For an example of the syntax, you can look at a request that displays 10 any successful requests to your web application in the last 10 minutes:
requests | where success == "True" and timestapm > ago(10m) | take 10
The set of this language has a lot of ready-made operators for analysis (aggregate functions and connections, searching percentiles, medians, building reports, etc.) and visualizing telemetry in the form of graphs.
Such information can be used both for performance analysis and for obtaining analytics when solving some business problems. For example, if you are developing some online store, using AI analytics out of the box can give you an idea of ​​customer preferences depending on their geographic location.
The AI ​​includes the ProactiveDetection component, which, based on machine learning algorithms, is able to detect anomalies in the collected telemetry. For example, the number of requests to your services has increased dramatically or has fallen, the number of errors has increased, or the total duration of some operations.
You can also set up alerts for the telemetry counters you need.

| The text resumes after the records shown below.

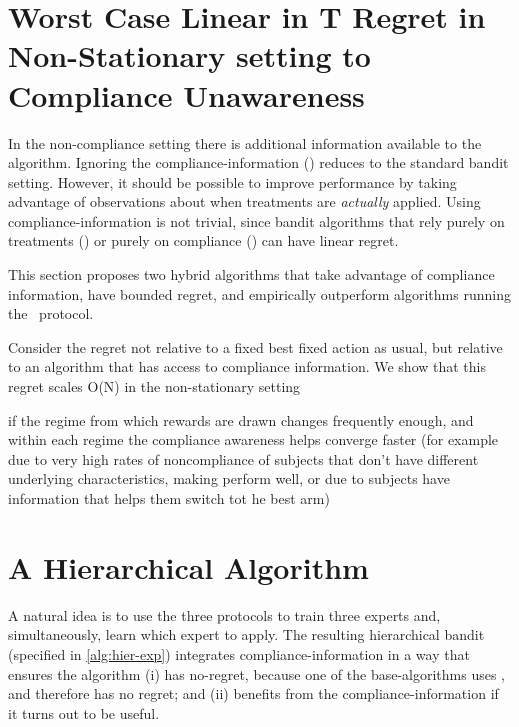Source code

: 
\section{Worst Case Linear in T Regret in Non-Stationary setting to Compliance Unawareness}


In the non-compliance setting there is additional information available to the algorithm. Ignoring the compliance-information (\chosen) reduces to the standard bandit setting. However, it should be possible to improve performance by taking advantage of observations about when treatments are \emph{actually} applied. Using compliance-information is not trivial, since bandit algorithms that rely purely on treatments (\actual) or purely on compliance (\comply) can have linear regret.

This section proposes two hybrid algorithms that take advantage of compliance information, have bounded regret, and empirically outperform algorithms running the \chosen\, protocol.


Consider the regret not relative to a fixed best fixed action as usual, but relative to an algorithm that has access to compliance information. We show that this regret scales O(N) in the non-stationary setting 

if the regime from which rewards are drawn changes frequently enough, and within each regime the compliance awareness helps converge faster (for example due to very high rates of noncompliance of subjects that don't have different underlying characteristics, making \actual perform well, or due to subjects have information that helps them switch tot he best arm) 


\section{A Hierarchical Algorithm}

A natural idea is to use the three protocols to train three experts and, simultaneously, learn which expert to apply. The resulting hierarchical bandit (specified in  \ref{alg:hier-exp}) integrates compliance-information in a way that ensures the algorithm (i) has no-regret, because one of the base-algorithms uses \chosen, and therefore has no regret; and (ii) benefits from the compliance-information if it turns out to be useful.

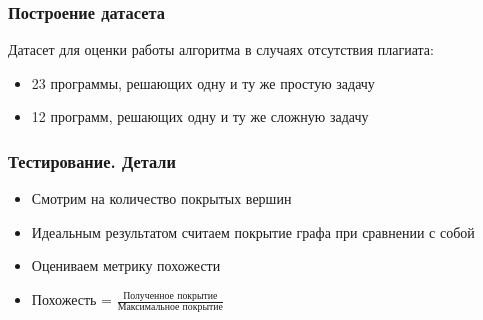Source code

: \documentclass[10pt]{beamer}
\begin{document}
\begin{frame}\frametitle{Построение датасета}
	Датасет для оценки работы алгоритма в случаях отсутствия плагиата:
	\begin{itemize}
		\item 23 программы, решающих одну и ту же простую задачу
		\item 12 программ, решающих одну и ту же сложную задачу
	\end{itemize}
	
\end{frame}

\begin{frame}\frametitle{Тестирование. Детали}
	\begin{itemize}
		\item Смотрим на количество покрытых вершин
		\item Идеальным результатом считаем покрытие графа при сравнении с собой
		\item Оцениваем метрику похожести
		\item Похожесть = $\frac{\text{Полученное покрытие}}{\text{Максимальное покрытие}}$
	\end{itemize}
    
\end{frame}
\end{document}

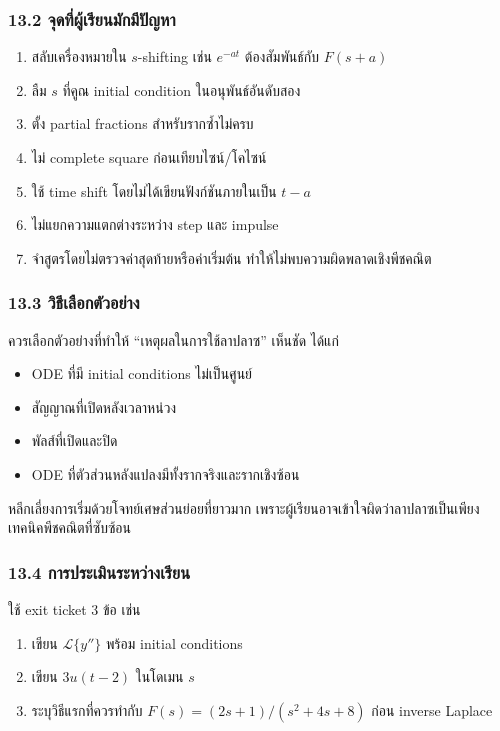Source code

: \subsubsection{13.2 จุดที่ผู้เรียนมักมีปัญหา}

\begin{enumerate}
    \item สลับเครื่องหมายใน $s$-shifting เช่น $e^{-at}$ ต้องสัมพันธ์กับ $F(s+a)$
    \item ลืม $s$ ที่คูณ initial condition ในอนุพันธ์อันดับสอง
    \item ตั้ง partial fractions สำหรับรากซ้ำไม่ครบ
    \item ไม่ complete square ก่อนเทียบไซน์/โคไซน์
    \item ใช้ time shift โดยไม่ได้เขียนฟังก์ชันภายในเป็น $t-a$
    \item ไม่แยกความแตกต่างระหว่าง step และ impulse
    \item จำสูตรโดยไม่ตรวจค่าสุดท้ายหรือค่าเริ่มต้น ทำให้ไม่พบความผิดพลาดเชิงพีชคณิต
\end{enumerate}

\subsubsection{13.3 วิธีเลือกตัวอย่าง}

ควรเลือกตัวอย่างที่ทำให้ “เหตุผลในการใช้ลาปลาซ” เห็นชัด ได้แก่

\begin{itemize}
    \item ODE ที่มี initial conditions ไม่เป็นศูนย์
    \item สัญญาณที่เปิดหลังเวลาหน่วง
    \item พัลส์ที่เปิดและปิด
    \item ODE ที่ตัวส่วนหลังแปลงมีทั้งรากจริงและรากเชิงซ้อน
\end{itemize}

หลีกเลี่ยงการเริ่มด้วยโจทย์เศษส่วนย่อยที่ยาวมาก เพราะผู้เรียนอาจเข้าใจผิดว่าลาปลาซเป็นเพียงเทคนิคพีชคณิตที่ซับซ้อน

\subsubsection{13.4 การประเมินระหว่างเรียน}

ใช้ exit ticket 3 ข้อ เช่น

\begin{enumerate}
    \item เขียน $\mathcal{L}\{y''\}$ พร้อม initial conditions
    \item เขียน $3u(t-2)$ ในโดเมน $s$
    \item ระบุวิธีแรกที่ควรทำกับ $F(s)=(2s+1)/(s^2+4s+8)$ ก่อน inverse Laplace
\end{enumerate}

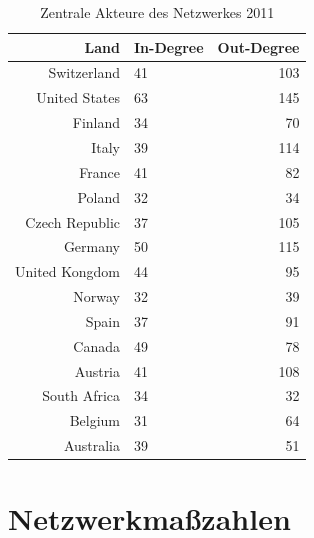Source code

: \documentclass[a4paper,ngerman,oneside,titlepage,bibliography=totoc,11pt]{scrreprt}
\begin{document}
	\begin{table}[h]
\centering
\footnotesize
\begin{tabular}{rlr}
  \hline
 Land 						& In-Degree & Out-Degree\\ 
  \hline
 Switzerland 			& 41				& 103\\ 
 United States 		& 63				& 145\\ 
 Finland 					& 34				& 70\\ 
 Italy 						& 39 				& 114\\ 
 France						& 41				& 82\\ 
 Poland						& 32				& 34\\
 Czech Republic		& 37				& 105\\
 Germany					& 50				& 115\\
 United Kongdom		& 44				& 95\\
 Norway						& 32				& 39\\
 Spain  					& 37				& 91\\
 Canada						& 49				& 78\\
 Austria					& 41				& 108\\
 South Africa			& 34				& 32\\
 Belgium					& 31				& 64\\
 Australia				& 39				& 51\\
   \hline
\end{tabular}
\caption{Zentrale Akteure des Netzwerkes 2011} 
\label{top_2011}
	\end{table}



\section{Netzwerkmaßzahlen}
\end{document}
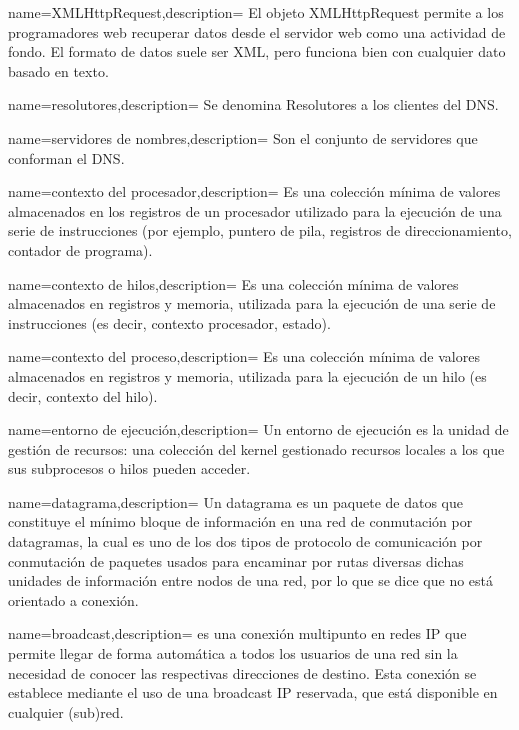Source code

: {name={XMLHttpRequest},description= {El objeto XMLHttpRequest permite a los programadores web recuperar datos desde el servidor web como una actividad de fondo. El formato de datos suele ser XML, pero funciona bien con cualquier dato basado en texto.}}

{name={resolutores},description= {Se denomina Resolutores a los clientes del DNS.}}

{name={servidores de nombres},description= {Son el conjunto de servidores que conforman el DNS.}}

{name={contexto del procesador},description= {Es una colección mínima de valores almacenados en los registros de un procesador utilizado para la ejecución de una serie de instrucciones (por ejemplo, puntero de pila, registros de direccionamiento, contador de programa).}}


{name={contexto de hilos},description= {Es una colección mínima de valores almacenados en registros y memoria, utilizada para la ejecución de una serie de instrucciones (es decir, contexto procesador, estado).}}


{name={contexto del proceso},description= {Es una colección mínima de valores almacenados en registros y memoria, utilizada para la ejecución de un hilo (es decir, contexto del hilo).}}


{name={entorno de ejecuci\'on},description= {Un entorno de ejecución es la unidad de gestión de recursos: una colección del kernel gestionado recursos locales a los que sus subprocesos o hilos pueden acceder.}}

{name={datagrama},description= {Un datagrama es un paquete de datos que constituye el mínimo bloque de información en una red de conmutación por datagramas, la cual es uno de los dos tipos de protocolo de comunicación por conmutación de paquetes usados para encaminar por rutas diversas dichas unidades de información entre nodos de una red, por lo que se dice que no está orientado a conexión.}}

{name={broadcast},description= {es una conexión multipunto en redes IP que permite llegar de forma automática a todos los usuarios de una red sin la necesidad de conocer las respectivas direcciones de destino. Esta conexión se establece mediante el uso de una broadcast IP reservada, que está disponible en cualquier (sub)red.}}

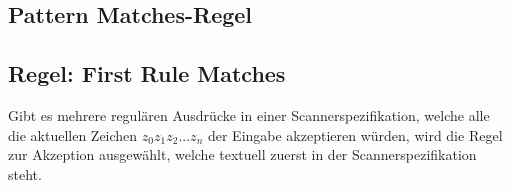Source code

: \subsection*{Pattern Matches-Regel}
\subsection*{Regel: First Rule Matches}
Gibt es mehrere regulären Ausdrücke in einer Scannerspezifikation, welche alle die aktuellen Zeichen $z_0z_1z_2 . . . z_n$ der Eingabe akzeptieren würden, wird
die Regel zur Akzeption ausgewählt, welche textuell zuerst in der Scannerspezifikation steht.

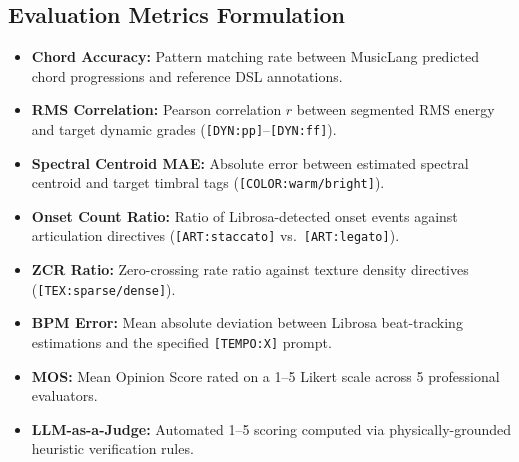 \documentclass[conference]{IEEEtran}
\begin{document}
\subsection{Evaluation Metrics Formulation}
\begin{itemize}[leftmargin=*]
    \item \textbf{Chord Accuracy:} Pattern matching rate between MusicLang predicted chord progressions and reference DSL annotations.
    \item \textbf{RMS Correlation:} Pearson correlation $r$ between segmented RMS energy and target dynamic grades (\texttt{[DYN:pp]}--\texttt{[DYN:ff]}).
    \item \textbf{Spectral Centroid MAE:} Absolute error between estimated spectral centroid and target timbral tags (\texttt{[COLOR:warm/bright]}).
    \item \textbf{Onset Count Ratio:} Ratio of Librosa-detected onset events against articulation directives (\texttt{[ART:staccato]} vs.\ \texttt{[ART:legato]}).
    \item \textbf{ZCR Ratio:} Zero-crossing rate ratio against texture density directives (\texttt{[TEX:sparse/dense]}).
    \item \textbf{BPM Error:} Mean absolute deviation between Librosa beat-tracking estimations and the specified \texttt{[TEMPO:X]} prompt.
    \item \textbf{MOS:} Mean Opinion Score rated on a 1--5 Likert scale across 5 professional evaluators.
    \item \textbf{LLM-as-a-Judge:} Automated 1--5 scoring computed via physically-grounded heuristic verification rules.
\end{itemize}



\balance
\end{document}
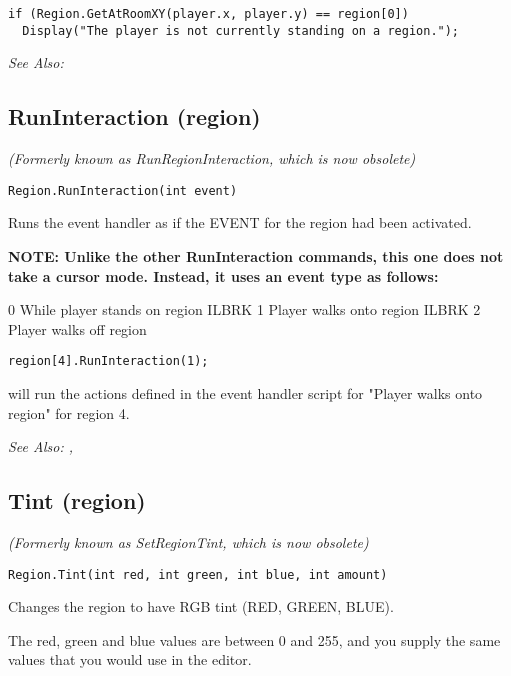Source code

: \begin{verbatim}
if (Region.GetAtRoomXY(player.x, player.y) == region[0])
  Display("The player is not currently standing on a region.");
\end{verbatim}

\it{See Also:} 


\subsection{RunInteraction (region)}\label{Region.RunInteraction}%

\it{(Formerly known as RunRegionInteraction, which is now obsolete)}

\begin{verbatim}
Region.RunInteraction(int event)
\end{verbatim}
Runs the event handler as if the EVENT for the region had been activated.

\bf{NOTE:} Unlike the other RunInteraction commands, this one does not take a cursor mode.
Instead, it uses an event type as follows:

0  While player stands on region ILBRK
1  Player walks onto region ILBRK
2  Player walks off region

\begin{verbatim}
region[4].RunInteraction(1);
\end{verbatim}
will run the actions defined in the event handler script for "Player walks onto region"
for region 4.

\it{See Also:} ,


\subsection{Tint (region)}\label{Region.Tint}%

\it{(Formerly known as SetRegionTint, which is now obsolete)}

\begin{verbatim}
Region.Tint(int red, int green, int blue, int amount)
\end{verbatim}
Changes the region to have RGB tint (RED, GREEN, BLUE).

The red, green and blue values are between 0 and 255, and you supply the same
values that you would use in the editor.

AI keeps telemetry for 30 days. If this is not enough for you, then you can use the Continues Export feature, which will allow you to export telemetry to Azure Blobs. Using Azure Stream Analytics when searching the exported telemetry for the patterns you are interested in is
good practice .
Power BI is a powerful tool for data visualization and analysis. You can connect a special
Application Insights Power BI adapter to it and automatically forward some diagnostics to Power BI. To do this, simply build the necessary request in Analytics and click the export button. As a result, you get a small M-script that will be used as an AI data source.
Sometimes it is convenient to observe in real time the health of the system. This is especially true after installing updates. More recently, the Live Metrics Stream tool appeared in AI, which provides such an opportunity.
AI can also act as a monitoring service. You can import tests from Visual Studio that test the health of your application. Or, you can create a set of checks for geo-distributed validation of the availability of the endpoints that interest you directly from the AI ​​portal. AI will perform scheduled checks and output the results to the appropriate schedule.
There is also a special plugin that allows you to display telemetry from the application being debugged in the application's dubbe right in Visual Studio.
This is not all tools. It is also recommended to use AI for analyzing user telemetry.
Currently, AI is rated by the number of so-called save points. Million which costs about 100 p. One savepoint corresponds to one diagnostic event. Since if the AI ​​client does not aggregate telemetry, it is advisable for the application to take care of the aggregation itself.
This recommendation should be guided by the fact that AI throttling will not allow you to save more than 300 diagnostic events per second. Dependencies are more complicated.
For example, in our services, the database is called about 10 thousand times per second. AI saves the total rate of requests, but detailed information (duration, URL, return code, etc.) is saved only for a few hundred requests, data for other requests are lost. Despite this, we still have enough data to localize the problems that arise.
Thanks to Analytics and other new features, AI has already helped to identify several serious performance problems with our services.
We continue to follow the further development of this tool.